Inverse Transformations Part 7: Matrix Transformation Tutorial

Table of Contents

1. Introduction
2. Math Prerequisites

1. Importance of Correct Transformations
2. What a Matrix Represents
3. Matrix Multiplication
4. Transforming a Vector by a Matrix
5. Object Space Transformations
6. Camera Transformations
7. Inverse Transformations
8. Hierarchical Transformations

9. Precision
10. Conclusion

Inverse Transformations

Inverse transformations are used to perform hidden surface removal in object space, without transforming any normal vectors. Likewise, the same technique can be used in shading. This method provides some obvious speed increases over transforming normal vectors, the correct culling or shading information can be determined by inversely transforming a view or light vector, then taking the dot product of this inversely transformed vector and the non-transformed normal vectors. In addition to the rendering time saved by not transforming normal vectors, this method can give significant time savings by allowing you to hide points as well as polys. If you determine that only the points contained in visible polygons are visible, you can avoid transforming points contained in those polygons which are not visible. This usually accounts for around half of the points in an object.

Inverse transformation requires an inverse matrix, which is made by negating all of the angles in the constituent rotation matrices and multiplying them together in reverse order. As you can imagine, this is quite a slow process, especially when a camera and hierarchical object are involved! Thankfully though, there is a shortcut.

Certain types of matrices (I believe those that have a determinant of 1) can be inverted by swapping rows and columns. The transformation matrix is this type of matrix. I made a utility to test this property, generating an inverse matrix with the negate and multiply in reverse order algorithm, and comparing it to the original matrix.
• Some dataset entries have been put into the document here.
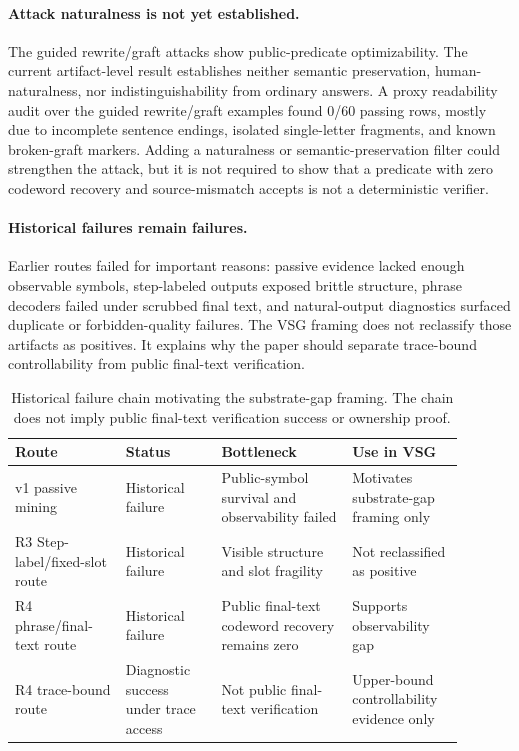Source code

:\paragraph{Attack naturalness is not yet established.}
The guided rewrite/graft attacks show public-predicate optimizability.  The
current artifact-level result establishes neither semantic preservation,
human-naturalness, nor indistinguishability from ordinary answers.  A proxy
readability audit over the guided rewrite/graft examples found 0/60 passing
rows, mostly due to incomplete sentence endings, isolated single-letter
fragments, and known broken-graft markers.  Adding a naturalness or
semantic-preservation filter could strengthen the attack, but it is not
required to show that a predicate with zero codeword recovery and
source-mismatch accepts is not a deterministic verifier.

\paragraph{Historical failures remain failures.}
Earlier routes failed for important reasons: passive evidence lacked enough
observable symbols, step-labeled outputs exposed brittle structure, phrase
decoders failed under scrubbed final text, and natural-output diagnostics
surfaced duplicate or forbidden-quality failures.  The VSG framing does not
reclassify those artifacts as positives.  It explains why the paper should
separate trace-bound controllability from public final-text verification.

\begin{table}[t]
\centering
\scriptsize
\setlength{\tabcolsep}{3pt}
\renewcommand{\arraystretch}{1.12}
\begin{tabular}{p{0.22\linewidth}p{0.19\linewidth}p{0.26\linewidth}p{0.22\linewidth}}
\toprule
Route & Status & Bottleneck & Use in VSG \\
\midrule
v1 passive mining & Historical failure & Public-symbol survival and observability failed & Motivates substrate-gap framing only \\
R3 Step-label/fixed-slot route & Historical failure & Visible structure and slot fragility & Not reclassified as positive \\
R4 phrase/final-text route & Historical failure & Public final-text codeword recovery remains zero & Supports observability gap \\
R4 trace-bound route & Diagnostic success under trace access & Not public final-text verification & Upper-bound controllability evidence only \\
\bottomrule
\end{tabular}
\caption{Historical failure chain motivating the substrate-gap framing.  The
chain does not imply public final-text verification success or ownership
proof.}
\label{tab:historical-chain}
\end{table}


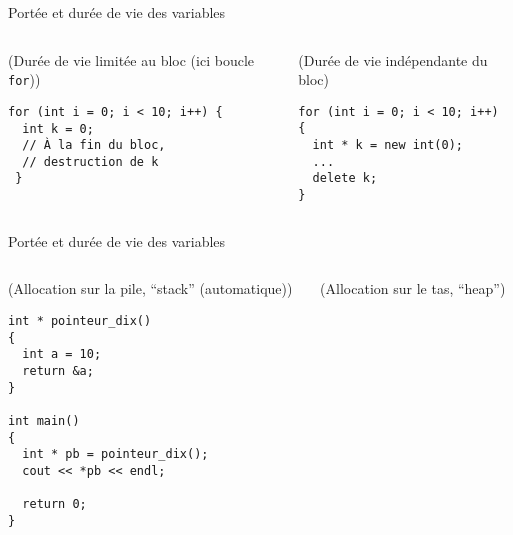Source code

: \documentclass[c]{beamer}
\begin{document}
\begin{frame}[fragile]{Portée et durée de vie des variables}
 \begin{columns}
\begin{column}{0.6\columnwidth}
\begin{cbox}[][lwuc][\footnotesize](Durée de vie limitée au bloc (ici boucle \texttt{for}))
\begin{verbatim}
for (int i = 0; i < 10; i++) {
  int k = 0;
  // À la fin du bloc,
  // destruction de k
 }
\end{verbatim}
\end{cbox}
\end{column}

\begin{column}{0.6\columnwidth}
\begin{cbox}[][lwuc][\footnotesize](Durée de vie indépendante du bloc)
\begin{verbatim}
for (int i = 0; i < 10; i++) {
  int * k = new int(0);
  ...
  delete k;
}
\end{verbatim}
\end{cbox}
\end{column}
\end{columns}
\end{frame}
\begin{frame}[fragile]{Portée et durée de vie des variables}
 \begin{columns}
\begin{column}{0.7\columnwidth}
\begin{cbox}[][lwuc][\footnotesize](Allocation sur la pile, “stack” (automatique))
\begin{verbatim}
int * pointeur_dix()
{
  int a = 10;
  return &a;
}

int main()
{
  int * pb = pointeur_dix();
  cout << *pb << endl;

  return 0;
}
\end{verbatim}
\end{cbox}
\end{column}

\begin{column}{0.6\columnwidth}
\begin{cbox}[][hidden][\footnotesize](Allocation sur le tas, “heap”)
\end{cbox}
\end{column}
\end{columns}
\end{frame}
\end{document}
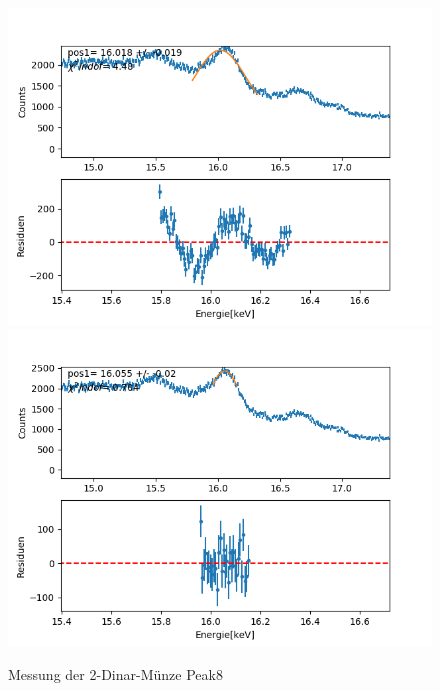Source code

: \documentclass[12pt,a4paper]{article}
\begin{document}
\begin{figure}[H]
\centering
\includegraphics[scale=0.49]{Bilder/roentgen_spektren/denar/den8_1.png}
\includegraphics[scale=0.49]{Bilder/roentgen_spektren/denar/den8_2.png}
\caption{Messung der 2-Dinar-Münze Peak8}
\end{figure}

\newpage
\end{document}
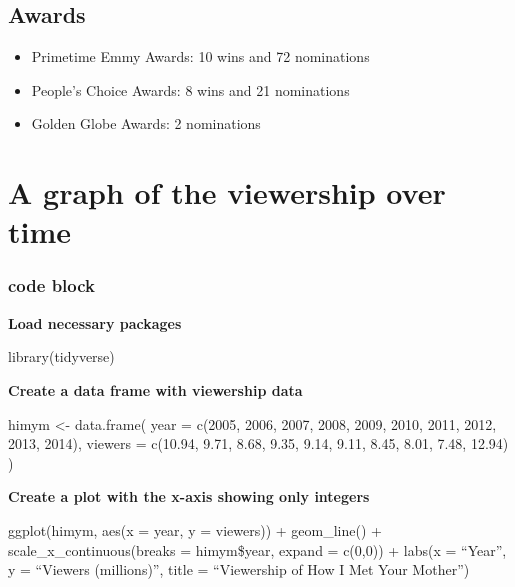 \documentclass[
  letterpaper,
  DIV=11,
  numbers=noendperiod]{scrartcl}
\providecommand{\tightlist}{%
  \setlength{\itemsep}{0pt}\setlength{\parskip}{0pt}}\usepackage{longtable,booktabs,array}
\begin{document}
\hypertarget{awards}{%
\subsection{Awards}\label{awards}}

\begin{itemize}
\tightlist
\item
  Primetime Emmy Awards: 10 wins and 72 nominations
\item
  People's Choice Awards: 8 wins and 21 nominations
\item
  Golden Globe Awards: 2 nominations
\end{itemize}

\hypertarget{a-graph-of-the-viewership-over-time}{%
\section{A graph of the viewership over
time}\label{a-graph-of-the-viewership-over-time}}

\hypertarget{code-block}{%
\subsubsection{code block}\label{code-block}}

\textbf{Load necessary packages}

library(tidyverse)

\textbf{Create a data frame with viewership data}

himym \textless- data.frame( year = c(2005, 2006, 2007, 2008, 2009,
2010, 2011, 2012, 2013, 2014), viewers = c(10.94, 9.71, 8.68, 9.35,
9.14, 9.11, 8.45, 8.01, 7.48, 12.94) )

\textbf{Create a plot with the x-axis showing only integers}

ggplot(himym, aes(x = year, y = viewers)) + geom\_line() +
scale\_x\_continuous(breaks = himym\$year, expand = c(0,0)) + labs(x =
``Year'', y = ``Viewers (millions)'', title = ``Viewership of How I Met
Your Mother'')
\end{document}

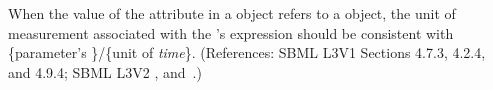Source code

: When the value of the attribute  in a \RateRule object
refers to a \Parameter object, the unit of measurement associated with
the \RateRule's  expression should be consistent with
\{parameter's \}/\{unit of \emph{time}\}. (References: SBML L3V1 Sections 4.7.3, 4.2.4, and 4.9.4; SBML
L3V2 , 
and~.)
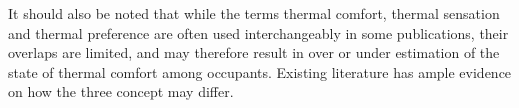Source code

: It should also be noted that while the terms thermal comfort, thermal sensation and thermal preference are often used interchangeably in some publications, their overlaps are limited, and may therefore result in over or under estimation of the state of thermal comfort among occupants. Existing literature has ample evidence on how the three concept may differ.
I found that transformation matrices do fit the pattern of inversion by row and column swapping.

This means that you can inverse transform your view and light vectors with the following formulas (notice that these are identical to the regular transformation formulas, but have the row and column indices swapped):

        x = x0 * matrix[0][0] + y0 * matrix[0][1] + z0 * matrix[0][2];

        y = x0 * matrix[1][0] + y0 * matrix[1][1] + z0 * matrix[1][2];

        z = x0 * matrix[2][0] + y0 * matrix[2][1] + z0 * matrix[2][2];

If you are a smart one, you will also notice that there are only 3 terms in these equations, the w term (translation part of the matrix) is missing. This is because we are inverse transforming, the result is object space. We want all of our vectors to start at the origin for this operation, in object space the origin is [0, 0, 0].